Records excerpted from a collection:
_ _ _ _ _

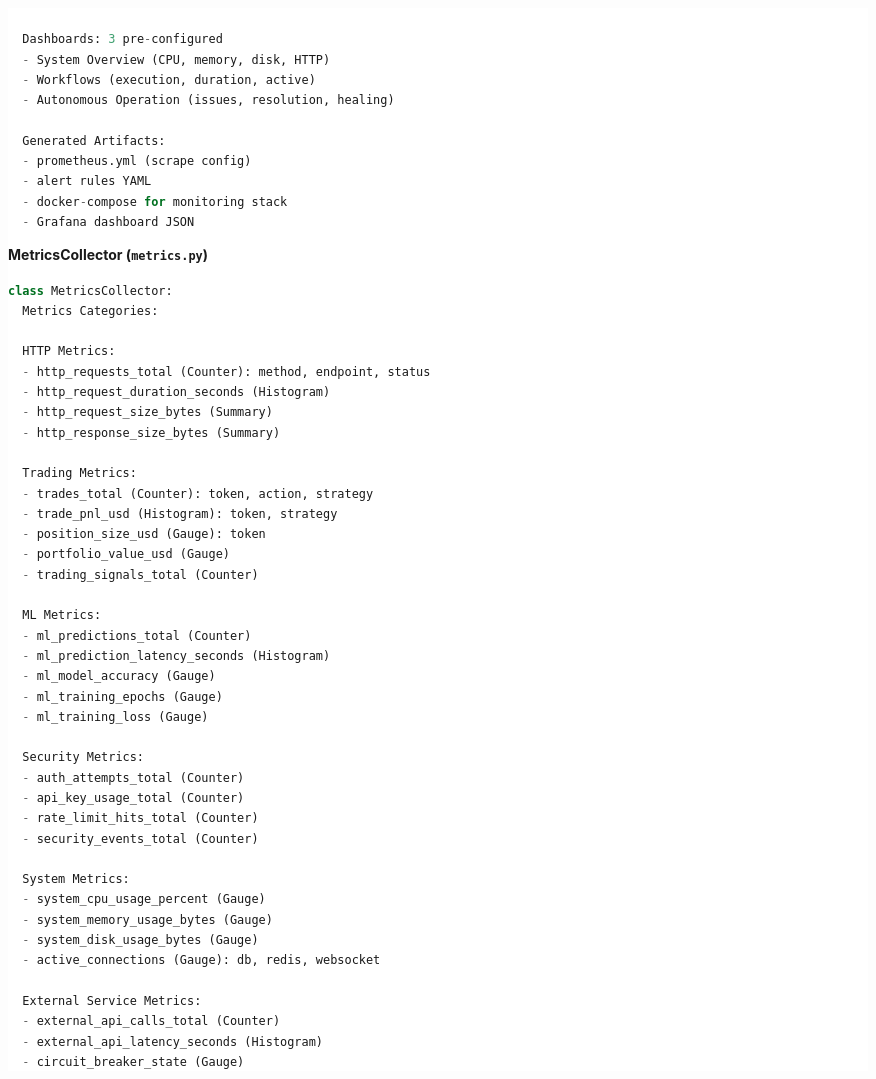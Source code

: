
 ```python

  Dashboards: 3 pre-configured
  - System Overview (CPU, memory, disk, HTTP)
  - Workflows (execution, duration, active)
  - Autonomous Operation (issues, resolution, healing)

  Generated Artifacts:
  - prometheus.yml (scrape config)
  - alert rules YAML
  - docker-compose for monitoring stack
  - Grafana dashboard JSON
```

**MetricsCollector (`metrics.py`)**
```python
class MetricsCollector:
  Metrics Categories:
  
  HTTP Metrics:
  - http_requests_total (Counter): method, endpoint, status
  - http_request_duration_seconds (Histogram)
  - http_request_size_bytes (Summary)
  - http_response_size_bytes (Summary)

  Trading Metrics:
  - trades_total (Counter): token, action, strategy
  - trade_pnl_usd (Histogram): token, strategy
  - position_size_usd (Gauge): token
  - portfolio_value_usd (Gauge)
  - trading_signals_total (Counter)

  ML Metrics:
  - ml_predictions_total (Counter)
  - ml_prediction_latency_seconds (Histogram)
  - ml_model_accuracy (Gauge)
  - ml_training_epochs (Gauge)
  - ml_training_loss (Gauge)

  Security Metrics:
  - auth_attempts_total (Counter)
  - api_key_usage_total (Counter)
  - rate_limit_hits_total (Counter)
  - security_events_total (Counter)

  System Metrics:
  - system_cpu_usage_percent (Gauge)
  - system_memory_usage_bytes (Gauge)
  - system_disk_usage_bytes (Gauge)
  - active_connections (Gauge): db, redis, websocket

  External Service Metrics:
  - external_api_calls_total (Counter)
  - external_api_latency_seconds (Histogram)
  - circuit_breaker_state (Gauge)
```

_ _ _ _ _

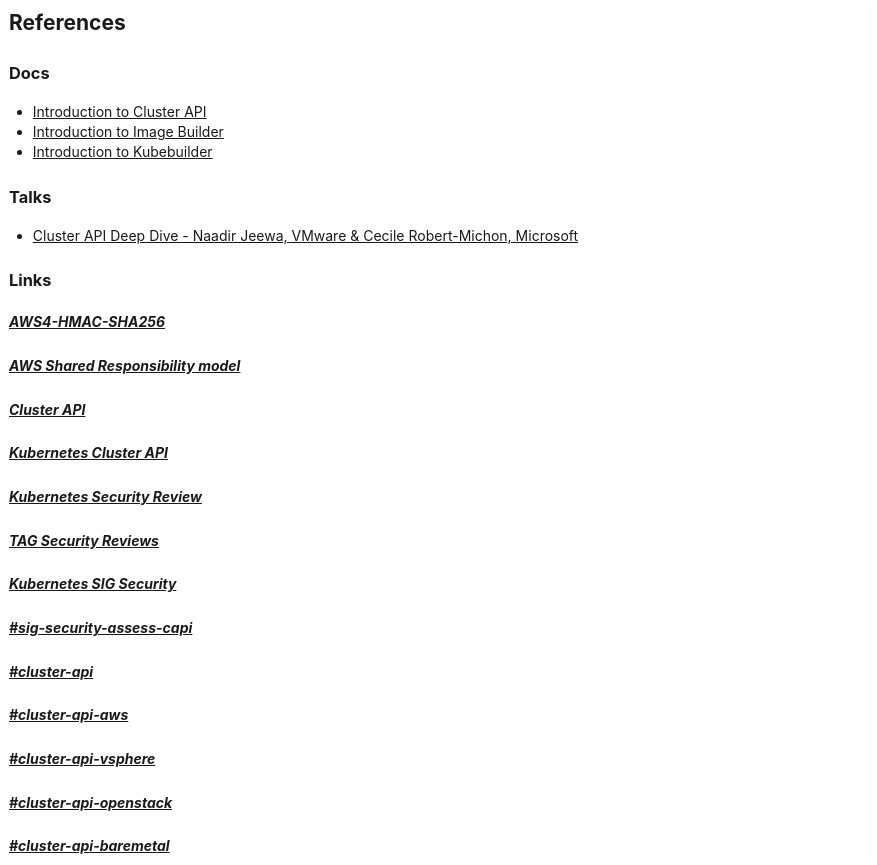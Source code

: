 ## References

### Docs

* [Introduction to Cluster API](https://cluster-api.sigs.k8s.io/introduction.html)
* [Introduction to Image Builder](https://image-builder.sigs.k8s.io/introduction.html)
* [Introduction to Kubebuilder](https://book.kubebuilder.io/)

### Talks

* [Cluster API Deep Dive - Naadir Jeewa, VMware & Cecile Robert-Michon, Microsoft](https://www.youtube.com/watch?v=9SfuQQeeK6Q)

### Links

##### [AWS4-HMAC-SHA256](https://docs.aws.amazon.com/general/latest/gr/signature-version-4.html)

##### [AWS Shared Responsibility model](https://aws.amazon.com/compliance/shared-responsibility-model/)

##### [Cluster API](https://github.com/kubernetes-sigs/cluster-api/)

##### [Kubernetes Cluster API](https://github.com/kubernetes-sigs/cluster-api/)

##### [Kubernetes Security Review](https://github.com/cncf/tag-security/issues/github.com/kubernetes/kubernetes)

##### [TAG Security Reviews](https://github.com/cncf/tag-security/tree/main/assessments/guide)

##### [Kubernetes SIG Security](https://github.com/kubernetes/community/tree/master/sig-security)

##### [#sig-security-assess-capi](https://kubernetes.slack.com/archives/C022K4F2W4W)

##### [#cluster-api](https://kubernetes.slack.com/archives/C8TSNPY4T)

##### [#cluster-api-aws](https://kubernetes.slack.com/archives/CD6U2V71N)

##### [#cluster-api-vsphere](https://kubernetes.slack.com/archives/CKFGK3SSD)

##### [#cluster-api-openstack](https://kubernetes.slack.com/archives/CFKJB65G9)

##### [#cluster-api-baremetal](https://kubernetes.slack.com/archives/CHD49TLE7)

_ _ _ _ _

INSTRUCTIONS TO FOLLOW: From the data above, pick out each line containing "strategy" and copy it.

RESULT OF THIS TASK:
  - trades_total (Counter): token, action, strategy
  - trade_pnl_usd (Histogram): token, strategy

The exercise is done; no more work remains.